Her legs must be tired, and he wants to rearrange the alphabet. She’s been running through his mind all day, and if he rearranged the alphabet he’d make sure ‘U’ and ‘I’ were together. Pickup

Her legs must be tired, and he wants to rearrange the alphabet.

She’s been running through his mind all day, and if he rearranged the alphabet he’d make sure ‘U’ and ‘I’ were together. Pickup lines, such as these, are cast out by men at parties and bars in hopes of sparking a conversation with an attractive woman.

Although there are many factors to a successful pickup line, most Temple students agree that aspects such as favorable setting, delivery and content can make the difference between a bad night and a great morning.

“I think pickup lines are hilarious,” said junior business management major Stephanie
Lanzelotti. During the summer Lanzelotti
and one of her friends were walking down the street and experienced a rather odd compliment.

“He told my friend, who was wearing pants at the time, that she had nice knees,” Lanzelotti said. “It was the most random thing I had ever heard, but we stopped and talked to him, so I guess it worked.”

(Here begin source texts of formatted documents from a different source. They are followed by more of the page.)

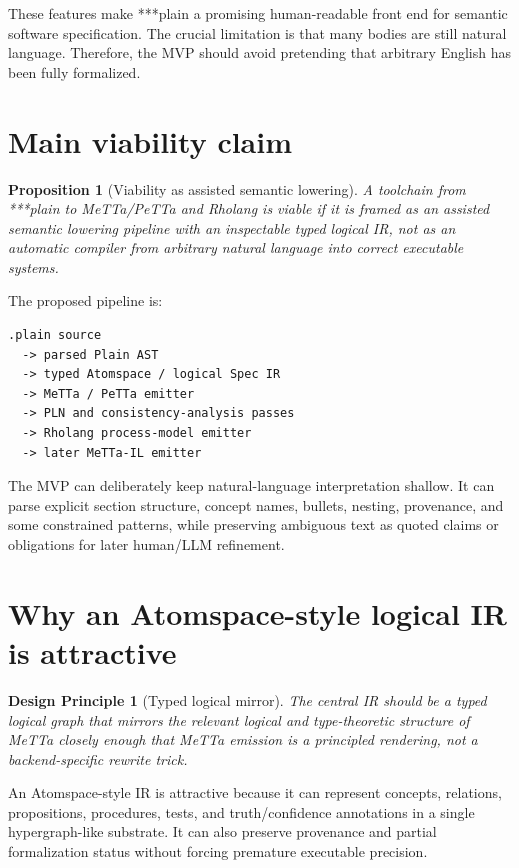 \documentclass[11pt]{article}
\newtheorem{designprinciple}{Design Principle}
\newtheorem{proposition}{Proposition}
\begin{document}
These features make ***plain a promising human-readable front end for semantic
software specification.  The crucial limitation is that many bodies are still
natural language.  Therefore, the MVP should avoid pretending that arbitrary
English has been fully formalized.

\section{Main viability claim}

\begin{proposition}[Viability as assisted semantic lowering]
A toolchain from ***plain to MeTTa/PeTTa and Rholang is viable if it is framed as
an assisted semantic lowering pipeline with an inspectable typed logical IR, not
as an automatic compiler from arbitrary natural language into correct executable
systems.
\end{proposition}

The proposed pipeline is:
\begin{verbatim}
.plain source
  -> parsed Plain AST
  -> typed Atomspace / logical Spec IR
  -> MeTTa / PeTTa emitter
  -> PLN and consistency-analysis passes
  -> Rholang process-model emitter
  -> later MeTTa-IL emitter
\end{verbatim}

The MVP can deliberately keep natural-language interpretation shallow.  It can
parse explicit section structure, concept names, bullets, nesting, provenance,
and some constrained patterns, while preserving ambiguous text as quoted claims
or obligations for later human/LLM refinement.

\section{Why an Atomspace-style logical IR is attractive}

\begin{designprinciple}[Typed logical mirror]
The central IR should be a typed logical graph that mirrors the relevant logical
and type-theoretic structure of MeTTa closely enough that MeTTa emission is a
principled rendering, not a backend-specific rewrite trick.
\end{designprinciple}

An Atomspace-style IR is attractive because it can represent concepts,
relations, propositions, procedures, tests, and truth/confidence annotations in a
single hypergraph-like substrate.  It can also preserve provenance and partial
formalization status without forcing premature executable precision.
\end{document}
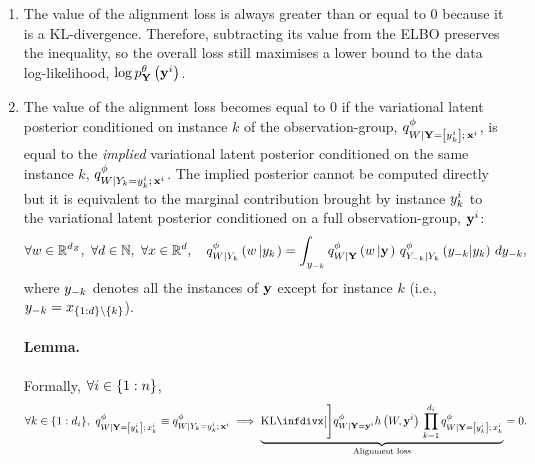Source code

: \documentclass[../thesis.tex]{subfiles}
\begin{document}
\begin{enumerate}
    \item The value of the alignment loss is always greater than or equal to 0 because it is a KL-divergence. Therefore, subtracting its value from the ELBO preserves the inequality, so the overall loss still maximises a lower bound to the data log-likelihood, $\log \myfunc{p}^{\theta}_{\mygroup{\myrv{y}}} \left( \mygroup{\myvect{y}}^i \right)$.
    \item The value of the alignment loss becomes equal to 0 if the variational latent posterior conditioned on instance $k$ of the observation-group, $\myfunc{q}^{\phi}_{\myrv{w} | \mygroup{\myrv{y}} = \left[ \myvect{y}^i_k \right]; \, \mygroup{x}^i}$, is equal to the \textit{implied} variational latent posterior conditioned on the same instance $k$, $\myfunc{q}^{\phi}_{\myrv{w} | \myrv{y}_k = \myvect{y}^i_k; \, \mygroup{\myvect{x}}^i}$. The implied posterior cannot be computed directly but it is equivalent to the marginal contribution brought by instance $\myvect{y}^i_k$ to the variational latent posterior conditioned on a full observation-group, $\mygroup{\myvect{y}}^i$:
    \begin{equation} \label{eq:MIVAE-implied}
        \forall \myvect{w} \in \mathbb{R}^{\mydim{z}}, ~ \forall \mycnt{d} \in \mathbb{N}, ~ \forall \myvect{x} \in \mathbb{R}^{\mycnt{d}}, \quad \myfunc{q}^{\phi}_{\myrv{w} | \myrv{y}_k} \left( \myvect{w} \left\vert \myvect{y}_k \right. \right) = \int_{\myvect{y}_{-k}} \myfunc{q}^{\phi}_{\myrv{w} | \mygroup{\myrv{y}}} \left( \myvect{w} \left\vert \mygroup{\myvect{y}} \right. \right) \, \myfunc{q}^{\phi}_{\myrv{y}_{-k} | \myrv{y}_k} \left( \myvect{y}_{-k} | \myvect{y}_k \right) \, d\myvect{y}_{-k},
    \end{equation}
    where $\myvect{y}_{-k}$ denotes all the instances of $\mygroup{\myvect{y}}$ except for instance $k$ (i.e., $\myvect{y}_{-k} = \myvect{x}_{\{1:\mycnt{d}\} \setminus \{k\}}$).

    \paragraph{Lemma.} Formally, $\forall i \in \{1 : \mycnt{n}\}$, 
    \[
        \forall k \in \{1 : \mycnt{d}_i\}, 
        ~ \myfunc{q}^{\phi}_{\myrv{w} | \mygroup{\myrv{y}} = \left[ \myvect{y}^i_k \right]; \, \myvect{x}^i_k} \equiv \myfunc{q}^{\phi}_{\myrv{w} | \myrv{y}_k = \myvect{y}^i_k; \, \mygroup{\myvect{x}}^i}
        \implies 
        \underbrace{
            \kl[\Bigg]{ \myfunc{q}^{\phi}_{\myrv{w} | \mygroup{\myrv{y}} = \mygroup{\myvect{y}}^i} }{ \myfunc{h} \left( \myrv{w}, \mygroup{\myvect{y}}^i \right) \, \prod_{k=1}^{\mycnt{d}_i} \myfunc{q}^{\phi}_{\myrv{w} | \mygroup{\myrv{y}} = \left[ \myvect{y}^i_k \right]; \, \myvect{x}^i_k }}
        }_{\text{Alignment loss}} = 0.
    \]


\end{enumerate}
\end{document}
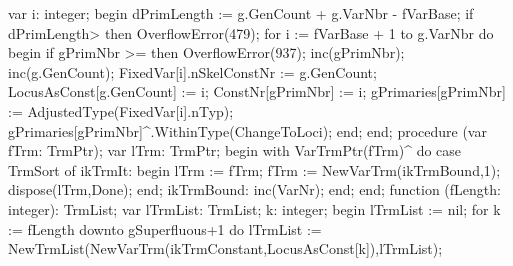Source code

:var
   i: integer;
begin
   dPrimLength := g.GenCount + g.VarNbr - fVarBase;
   if dPrimLength> then OverflowError(479);
   for i := fVarBase + 1 to g.VarNbr do
   begin
      if gPrimNbr >=  then OverflowError(937);
      inc(gPrimNbr);
      inc(g.GenCount);
      FixedVar[i].nSkelConstNr := g.GenCount;
      LocusAsConst[g.GenCount] := i;
      ConstNr[gPrimNbr] := i;
      gPrimaries[gPrimNbr] := AdjustedType(FixedVar[i].nTyp);
      gPrimaries[gPrimNbr]^.WithinType(ChangeToLoci);
   end;
end;
\eatline
{}\nwendcode{}\nwdocspar
\nwenddocs{}\endmoddef\nwstartdeflinemarkup{}\nwenddeflinemarkup
procedure (var fTrm: TrmPtr);
var
   lTrm: TrmPtr;
begin
   with VarTrmPtr(fTrm)^ do
      case TrmSort of
         ikTrmIt:
            begin
               lTrm := fTrm;
               fTrm := NewVarTrm(ikTrmBound,1);
               dispose(lTrm,Done);
            end;
         ikTrmBound: inc(VarNr);
      end;
end;
\eatline
{}\nwendcode{}\nwdocspar
\nwenddocs{}\endmoddef\nwstartdeflinemarkup{}\nwenddeflinemarkup
function (fLength: integer): TrmList;
var
   lTrmList: TrmList;
   k: integer;
begin
   lTrmList := nil;
   for k := fLength downto gSuperfluous+1 do
      lTrmList := NewTrmList(NewVarTrm(ikTrmConstant,LocusAsConst[k]),lTrmList);
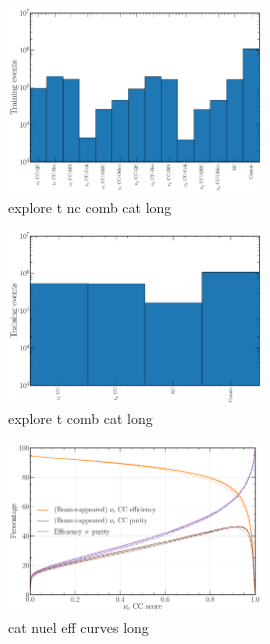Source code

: \begin{figure} %
    \includegraphics[width=0.6\textwidth]{diagrams/7-cvn/chipsnet/explore_t_nc_comb_cat.pdf}
    \caption[explore t nc comb cat short]
    {explore t nc comb cat long}
    \label{fig:explore_t_nc_comb_cat}
\end{figure}

\begin{figure} %
    \includegraphics[width=0.6\textwidth]{diagrams/7-cvn/chipsnet/explore_t_comb_cat.pdf}
    \caption[explore t comb cat short]
    {explore t comb cat long}
    \label{fig:explore_t_comb_cat}
\end{figure}

\begin{figure} %
    \includegraphics[width=0.6\textwidth]{diagrams/7-cvn/chipsnet/cat_nuel_eff_curves.pdf}
    \caption[cat nuel eff curves short]
    {cat nuel eff curves long}
    \label{fig:cat_nuel_eff_curves}
\end{figure}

Originality is key in the art of pickup lines, according to 21-year-old chemistry major Doug Heiduk. Dropping a stale pickup line will most likely result in awkward silence or a pitty laugh. Neither of which opens the door to conversation. Using the Internet and “Family Guy” for artistic inspiration, Heiduk is always on the lookout for a fresh line. At parties and bars, his favorite, “the famous Doug one,” garners much success.

“Did you know ‘god’ spelled backwards is ‘Doug’ with a little bit of ‘U’ wrapped in it?” Heiduk said. And a word of advice to the novice: Approaching a group of girls with a pickup line, no matter how good, is a recipe for disaster, according to sophomore business entrepreneurship
major Christian Wilkerson.

“If the girl isn’t alone, she’ll look at her friends to see what their reaction is,” Wilkerson said. “And most of the time they won’t be laughing.”

Another way of increasing the success rate of a pick up line is to approach someone who is mildly familiar.

“I don’t have the balls to go up to a random girl, but if it’s someone I see in class or around campus, I’ll try to introduce myself by using a pickup line,” Heiduk said. While some choose a flattery, others feel that nothing touches the heart of a woman like a great putdown. The problem with this approach is that the line between cute and offensive is paper thin.

“Putdowns tend to be a younger thing,” said junior business administration major Brendan Grike. “Once you get a little more mature, you’re less likely to do that.”

If you’re trying to make a good first impression, teasing or poking fun is probably not the best route to travel, according to junior social work major Wendy Markovich.

Markovich is not a fan of pickup lines, but usually laughs or plays along with them to be nice. In social situations, she routinely hears the same pickup line: “Is your dad a thief, because he must have stolen the stars from the sky and put them in your eyes?”

“I’ve heard that one probably about five times,” Markovich said. “I just stop them before they finish and tell them that I’ve already heard it.” Most girls, including Markovich, said they feel the same about pickup lines: sometimes they’re funny, but I’d rather you approach me and introduce yourself.

So why do guys scour the Internet and rehearse these lines in preparation for a conversation?

“Guys are nervous talking to girls and they’re scared of rejection,” Markovich said. “They assume most girls respond well to humor, so that’s why they use them.”

And most girls do practice what they preach as far as pickup lines are concerned. Instead of using thought-out jokes or lines, girls tend to introduce themselves with a simple hello or a compliment, according to sophomore communications major Jennifer Schumann. Heiduk agreed that girls are more likely to use complimentary pickup lines.

“One time this girl came up to me and told me that I had the most beautiful green eyes she had ever seen,” he said. “Then I had to tell her that my eyes were blue.”

The truth of the matter is that pickup lines are somewhat unreliable; you never know how they’ll turn out. Wilkerson compares using pickup lines to a close game of football.

“It’s like going for the touchdown and throwing a Hail Mary,” Wilkerson said. “If it works you’re like ‘Wow, I can’t believe it.’ If it doesn’t, then you just give up.”